Advice for Dangerous Times

139873003Greg Mondre, W’96, took a risk when he joined Silver Lake 14 years ago. He left a successful career on the West Coast at established private-equity firm TPG to help startup another firm from the ground floor. His thinking – the opportunity to specialize in the technology space, to be involved in every acquisition at the young firm of 6 employees, and to help shape company culture – paid off of course. The Silver Lake managing partner now helps to oversee more than 200 employees at a firm with $20 billion in capital and a reputation as one of the best in tech.

He’s personally done successful deals in a long list of years: 1999, 2000, 2003, 2004, 2006, 2009, 2010 and 2011. Yet he has also had a few flops.

“I’ve made a few fundamental mistakes over a 15-year career,” he admitted.

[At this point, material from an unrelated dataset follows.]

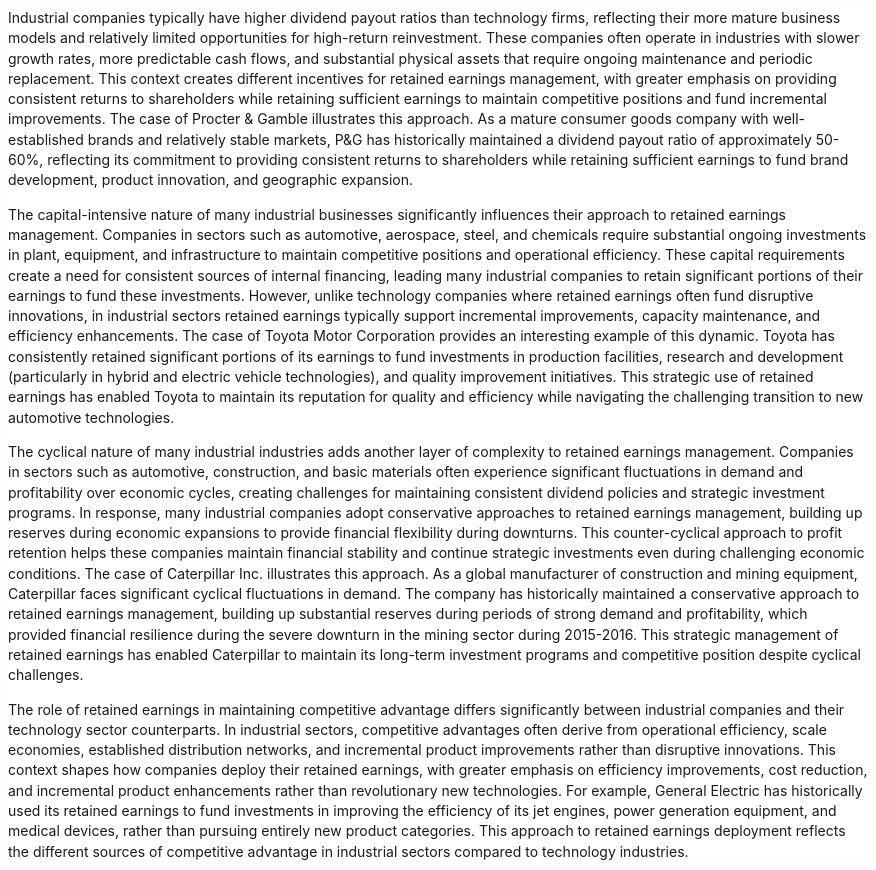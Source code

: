 Industrial companies typically have higher dividend payout ratios than technology firms, reflecting their more mature business models and relatively limited opportunities for high-return reinvestment. These companies often operate in industries with slower growth rates, more predictable cash flows, and substantial physical assets that require ongoing maintenance and periodic replacement. This context creates different incentives for retained earnings management, with greater emphasis on providing consistent returns to shareholders while retaining sufficient earnings to maintain competitive positions and fund incremental improvements. The case of Procter & Gamble illustrates this approach. As a mature consumer goods company with well-established brands and relatively stable markets, P&G has historically maintained a dividend payout ratio of approximately 50-60%, reflecting its commitment to providing consistent returns to shareholders while retaining sufficient earnings to fund brand development, product innovation, and geographic expansion.

The capital-intensive nature of many industrial businesses significantly influences their approach to retained earnings management. Companies in sectors such as automotive, aerospace, steel, and chemicals require substantial ongoing investments in plant, equipment, and infrastructure to maintain competitive positions and operational efficiency. These capital requirements create a need for consistent sources of internal financing, leading many industrial companies to retain significant portions of their earnings to fund these investments. However, unlike technology companies where retained earnings often fund disruptive innovations, in industrial sectors retained earnings typically support incremental improvements, capacity maintenance, and efficiency enhancements. The case of Toyota Motor Corporation provides an interesting example of this dynamic. Toyota has consistently retained significant portions of its earnings to fund investments in production facilities, research and development (particularly in hybrid and electric vehicle technologies), and quality improvement initiatives. This strategic use of retained earnings has enabled Toyota to maintain its reputation for quality and efficiency while navigating the challenging transition to new automotive technologies.

The cyclical nature of many industrial industries adds another layer of complexity to retained earnings management. Companies in sectors such as automotive, construction, and basic materials often experience significant fluctuations in demand and profitability over economic cycles, creating challenges for maintaining consistent dividend policies and strategic investment programs. In response, many industrial companies adopt conservative approaches to retained earnings management, building up reserves during economic expansions to provide financial flexibility during downturns. This counter-cyclical approach to profit retention helps these companies maintain financial stability and continue strategic investments even during challenging economic conditions. The case of Caterpillar Inc. illustrates this approach. As a global manufacturer of construction and mining equipment, Caterpillar faces significant cyclical fluctuations in demand. The company has historically maintained a conservative approach to retained earnings management, building up substantial reserves during periods of strong demand and profitability, which provided financial resilience during the severe downturn in the mining sector during 2015-2016. This strategic management of retained earnings has enabled Caterpillar to maintain its long-term investment programs and competitive position despite cyclical challenges.

The role of retained earnings in maintaining competitive advantage differs significantly between industrial companies and their technology sector counterparts. In industrial sectors, competitive advantages often derive from operational efficiency, scale economies, established distribution networks, and incremental product improvements rather than disruptive innovations. This context shapes how companies deploy their retained earnings, with greater emphasis on efficiency improvements, cost reduction, and incremental product enhancements rather than revolutionary new technologies. For example, General Electric has historically used its retained earnings to fund investments in improving the efficiency of its jet engines, power generation equipment, and medical devices, rather than pursuing entirely new product categories. This approach to retained earnings deployment reflects the different sources of competitive advantage in industrial sectors compared to technology industries.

Recently, to a lecture room full of undergraduate students, Mondre shared his life lessons from these experiences. Tough career decisions come early on in life, even while you’re still in school or right out of it, and once settled into a career, you will make mistakes. But you cannot let mistakes change the course of a career, or a life.

“It’s all about keeping a level head and being introspective,” he said.

Greg Mondre, W’96

Greg Mondre, W’96

A level head could be a good thing in today’s private equity world too.

“We’re right now at a pretty dangerous time,” Mondre said.

With the Federal Reserve’s current “easy” monetary policies, cash is flowing again toward riskier assets. Credit is easy to get for private equity deals. Mondre added that many people involved in private equity now lived through the financial crisis and are being cautious when it comes to multiples and leverage.

“You’re not seeing the craziness we saw in 2006 and 2007,” he said of his peers.

Yet private equity funds still do have to make a return for their investors in this modest global economy.

It raises an intriguing question about private equity’s traditional rigid selling strategy, said Mondre. Typically, firms stick to their 10-year plans and do not alter their course if/when the market changes. Like now. In the current market, some buyers are willing to pay multiples above a company’s book value. So why not sell? Diverting from the original plan could work as long as the fund still meets its obligation to its limited partners (LPs) for higher returns through illiquid assets over a period return versus returns attainable through other asset classes.

Mondre spoke at a brownbag luncheon for Wharton undergrads sponsored by Wharton Alumni Relations and the student-run Wharton Alumni Relations Council.